### [Work request]
Your response should contain every line from the data below that holds the string "before".

- Opening Delimiter -

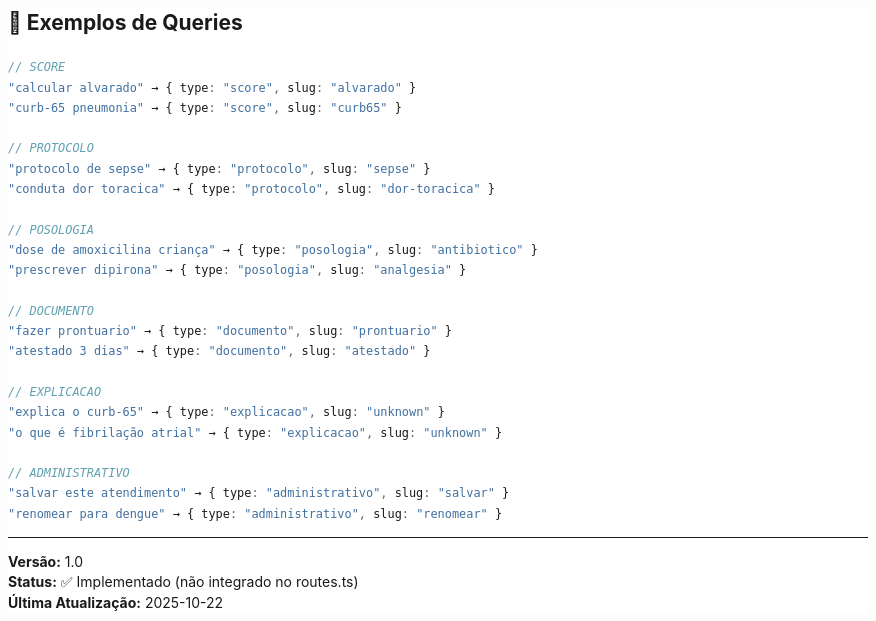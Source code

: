 ## 📝 Exemplos de Queries

```typescript
// SCORE
"calcular alvarado" → { type: "score", slug: "alvarado" }
"curb-65 pneumonia" → { type: "score", slug: "curb65" }

// PROTOCOLO
"protocolo de sepse" → { type: "protocolo", slug: "sepse" }
"conduta dor toracica" → { type: "protocolo", slug: "dor-toracica" }

// POSOLOGIA
"dose de amoxicilina criança" → { type: "posologia", slug: "antibiotico" }
"prescrever dipirona" → { type: "posologia", slug: "analgesia" }

// DOCUMENTO
"fazer prontuario" → { type: "documento", slug: "prontuario" }
"atestado 3 dias" → { type: "documento", slug: "atestado" }

// EXPLICACAO
"explica o curb-65" → { type: "explicacao", slug: "unknown" }
"o que é fibrilação atrial" → { type: "explicacao", slug: "unknown" }

// ADMINISTRATIVO
"salvar este atendimento" → { type: "administrativo", slug: "salvar" }
"renomear para dengue" → { type: "administrativo", slug: "renomear" }
```

---

**Versão:** 1.0  
**Status:** ✅ Implementado (não integrado no routes.ts)  
**Última Atualização:** 2025-10-22
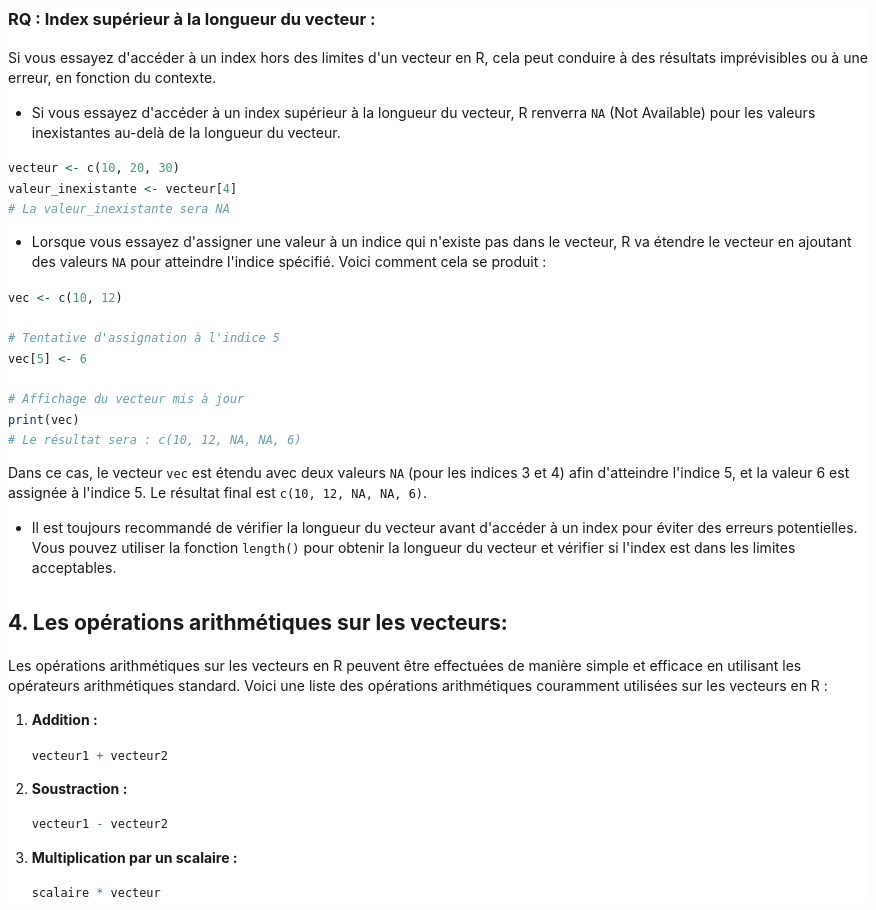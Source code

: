 
### RQ : **Index supérieur à la longueur du vecteur :**

Si vous essayez d'accéder à un index hors des limites d'un vecteur en R, cela peut conduire à des résultats imprévisibles ou à une erreur, en fonction du contexte. 

- Si vous essayez d'accéder à un index supérieur à la longueur du vecteur, R renverra `NA` (Not Available) pour les valeurs inexistantes au-delà de la longueur du vecteur.

```R
vecteur <- c(10, 20, 30)
valeur_inexistante <- vecteur[4]
# La valeur_inexistante sera NA
```



- Lorsque vous essayez d'assigner une valeur à un indice qui n'existe pas dans le vecteur, R va étendre le vecteur en ajoutant des valeurs `NA` pour atteindre l'indice spécifié. Voici comment cela se produit :

```R
vec <- c(10, 12)

# Tentative d'assignation à l'indice 5
vec[5] <- 6

# Affichage du vecteur mis à jour
print(vec)
# Le résultat sera : c(10, 12, NA, NA, 6)
```

Dans ce cas, le vecteur `vec` est étendu avec deux valeurs `NA` (pour les indices 3 et 4) afin d'atteindre l'indice 5, et la valeur 6 est assignée à l'indice 5. Le résultat final est `c(10, 12, NA, NA, 6)`.


- Il est toujours recommandé de vérifier la longueur du vecteur avant d'accéder à un index pour éviter des erreurs potentielles. Vous pouvez utiliser la fonction `length()` pour obtenir la longueur du vecteur et vérifier si l'index est dans les limites acceptables.


## 4. **Les opérations arithmétiques sur les vecteurs:**

Les opérations arithmétiques sur les vecteurs en R peuvent être effectuées de manière simple et efficace en utilisant les opérateurs arithmétiques standard. Voici une liste des opérations arithmétiques couramment utilisées sur les vecteurs en R :

1. **Addition :**
   ```R
   vecteur1 + vecteur2
   ```

2. **Soustraction :**
   ```R
   vecteur1 - vecteur2
   ```

3. **Multiplication par un scalaire :**
   ```R
   scalaire * vecteur
   ```
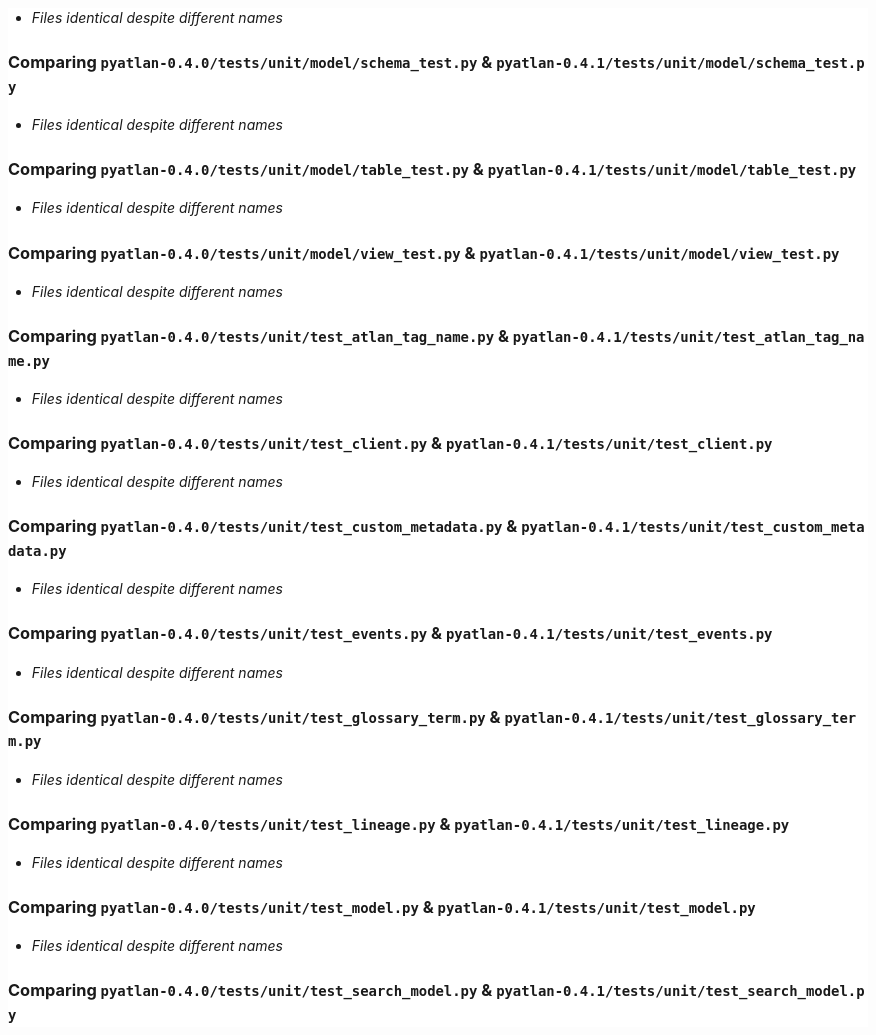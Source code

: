  * *Files identical despite different names*

### Comparing `pyatlan-0.4.0/tests/unit/model/schema_test.py` & `pyatlan-0.4.1/tests/unit/model/schema_test.py`

 * *Files identical despite different names*

### Comparing `pyatlan-0.4.0/tests/unit/model/table_test.py` & `pyatlan-0.4.1/tests/unit/model/table_test.py`

 * *Files identical despite different names*

### Comparing `pyatlan-0.4.0/tests/unit/model/view_test.py` & `pyatlan-0.4.1/tests/unit/model/view_test.py`

 * *Files identical despite different names*

### Comparing `pyatlan-0.4.0/tests/unit/test_atlan_tag_name.py` & `pyatlan-0.4.1/tests/unit/test_atlan_tag_name.py`

 * *Files identical despite different names*

### Comparing `pyatlan-0.4.0/tests/unit/test_client.py` & `pyatlan-0.4.1/tests/unit/test_client.py`

 * *Files identical despite different names*

### Comparing `pyatlan-0.4.0/tests/unit/test_custom_metadata.py` & `pyatlan-0.4.1/tests/unit/test_custom_metadata.py`

 * *Files identical despite different names*

### Comparing `pyatlan-0.4.0/tests/unit/test_events.py` & `pyatlan-0.4.1/tests/unit/test_events.py`

 * *Files identical despite different names*

### Comparing `pyatlan-0.4.0/tests/unit/test_glossary_term.py` & `pyatlan-0.4.1/tests/unit/test_glossary_term.py`

 * *Files identical despite different names*

### Comparing `pyatlan-0.4.0/tests/unit/test_lineage.py` & `pyatlan-0.4.1/tests/unit/test_lineage.py`

 * *Files identical despite different names*

### Comparing `pyatlan-0.4.0/tests/unit/test_model.py` & `pyatlan-0.4.1/tests/unit/test_model.py`

 * *Files identical despite different names*

### Comparing `pyatlan-0.4.0/tests/unit/test_search_model.py` & `pyatlan-0.4.1/tests/unit/test_search_model.py`
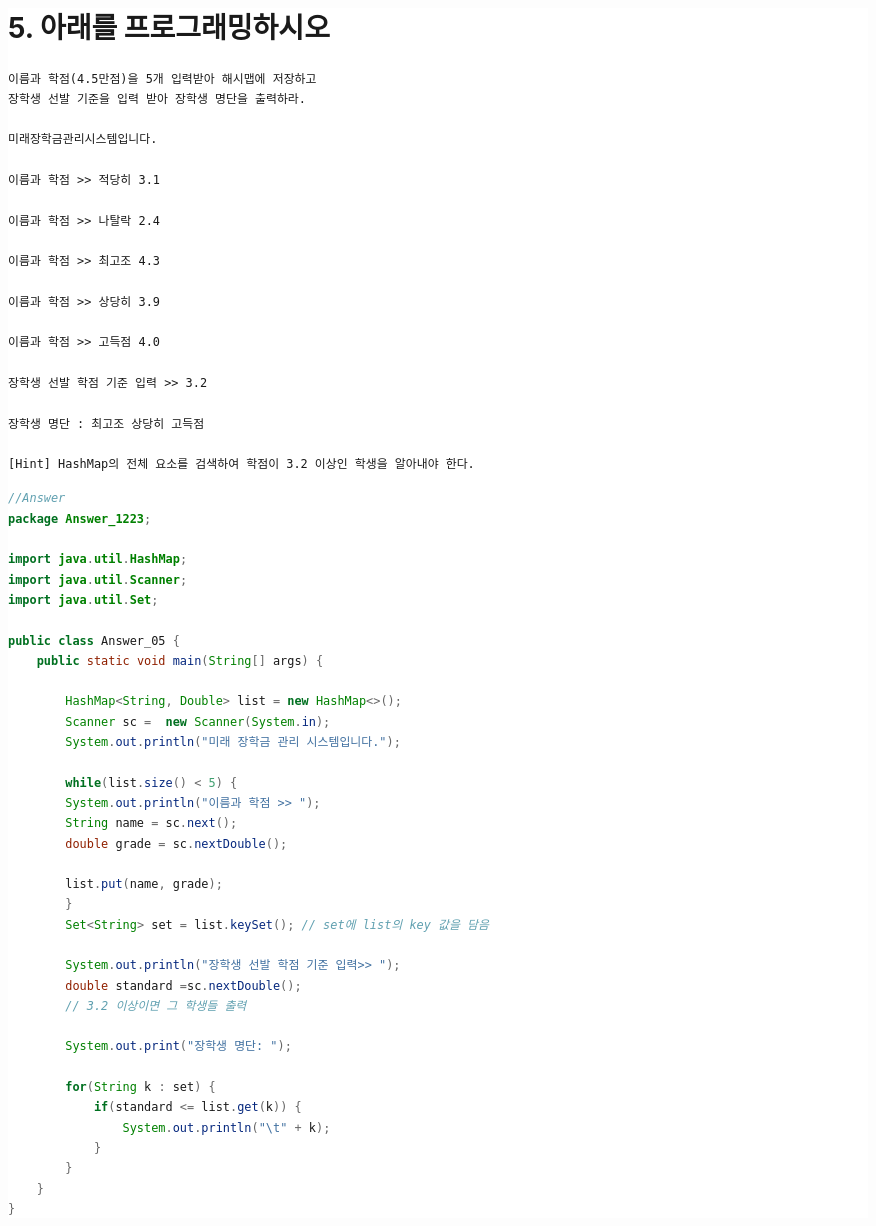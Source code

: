 
# 5. 아래를 프로그래밍하시오
```
이름과 학점(4.5만점)을 5개 입력받아 해시맵에 저장하고
장학생 선발 기준을 입력 받아 장학생 명단을 출력하라.

미래장학금관리시스템입니다.

이름과 학점 >> 적당히 3.1

이름과 학점 >> 나탈락 2.4

이름과 학점 >> 최고조 4.3

이름과 학점 >> 상당히 3.9

이름과 학점 >> 고득점 4.0

장학생 선발 학점 기준 입력 >> 3.2

장학생 명단 : 최고조 상당히 고득점 

[Hint] HashMap의 전체 요소를 검색하여 학점이 3.2 이상인 학생을 알아내야 한다.
```
```java
//Answer
package Answer_1223;

import java.util.HashMap;
import java.util.Scanner;
import java.util.Set;

public class Answer_05 {
	public static void main(String[] args) {
		
		HashMap<String, Double> list = new HashMap<>();
		Scanner sc =  new Scanner(System.in);
		System.out.println("미래 장학금 관리 시스템입니다.");
		
		while(list.size() < 5) {
		System.out.println("이름과 학점 >> ");
		String name = sc.next();
		double grade = sc.nextDouble();
		
		list.put(name, grade);
		}
		Set<String> set = list.keySet(); // set에 list의 key 값을 담음
		
		System.out.println("장학생 선발 학점 기준 입력>> ");
		double standard =sc.nextDouble();
		// 3.2 이상이면 그 학생들 출력
		
		System.out.print("장학생 명단: ");

		for(String k : set) {
			if(standard <= list.get(k)) {
				System.out.println("\t" + k);
			}
		}
	}
}
```
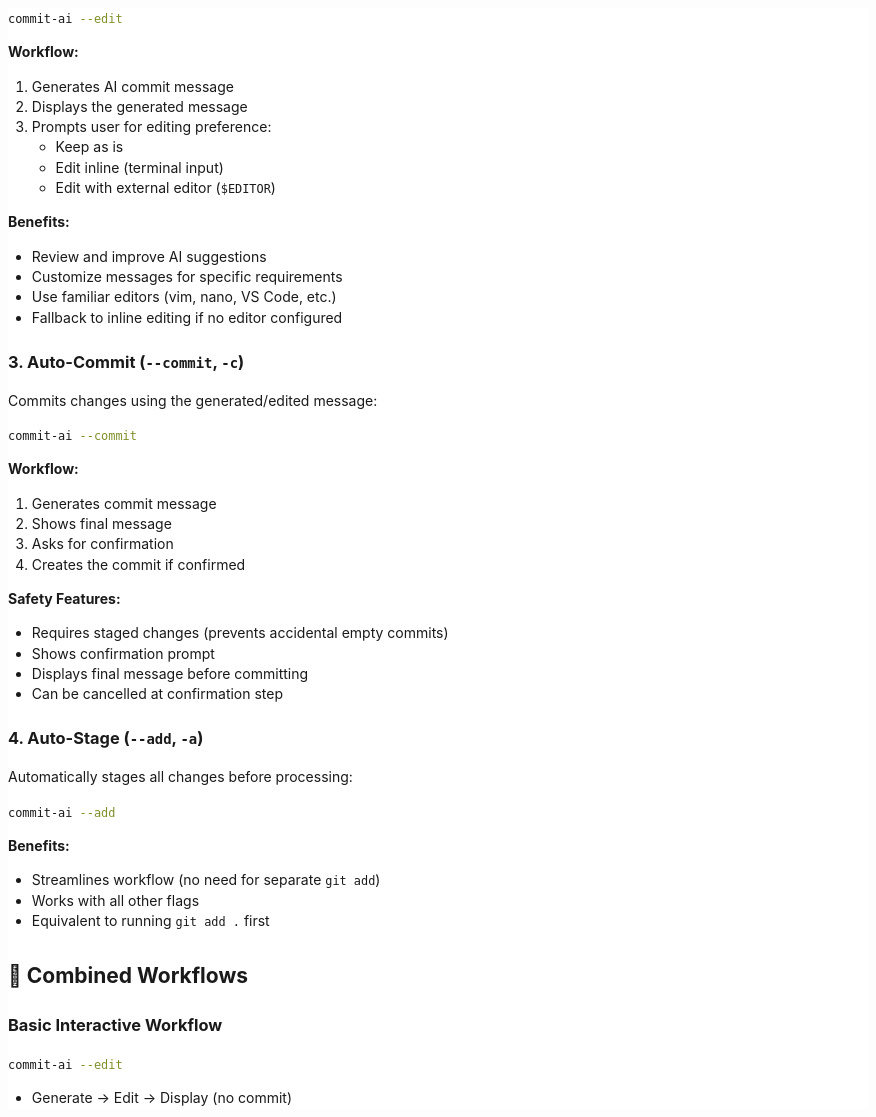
 ```bash
commit-ai --edit
```

**Workflow:**
1. Generates AI commit message
2. Displays the generated message
3. Prompts user for editing preference:
   - Keep as is
   - Edit inline (terminal input)
   - Edit with external editor (`$EDITOR`)

**Benefits:**
- Review and improve AI suggestions
- Customize messages for specific requirements
- Use familiar editors (vim, nano, VS Code, etc.)
- Fallback to inline editing if no editor configured

### 3. Auto-Commit (`--commit`, `-c`)
Commits changes using the generated/edited message:

```bash
commit-ai --commit
```

**Workflow:**
1. Generates commit message
2. Shows final message
3. Asks for confirmation
4. Creates the commit if confirmed

**Safety Features:**
- Requires staged changes (prevents accidental empty commits)
- Shows confirmation prompt
- Displays final message before committing
- Can be cancelled at confirmation step

### 4. Auto-Stage (`--add`, `-a`)
Automatically stages all changes before processing:

```bash
commit-ai --add
```

**Benefits:**
- Streamlines workflow (no need for separate `git add`)
- Works with all other flags
- Equivalent to running `git add .` first

## 🔄 Combined Workflows

### Basic Interactive Workflow
```bash
commit-ai --edit
```
- Generate → Edit → Display (no commit)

- Closing Delimiter -

### [Output]
- Displays final message before committing
Automatically stages all changes before processing:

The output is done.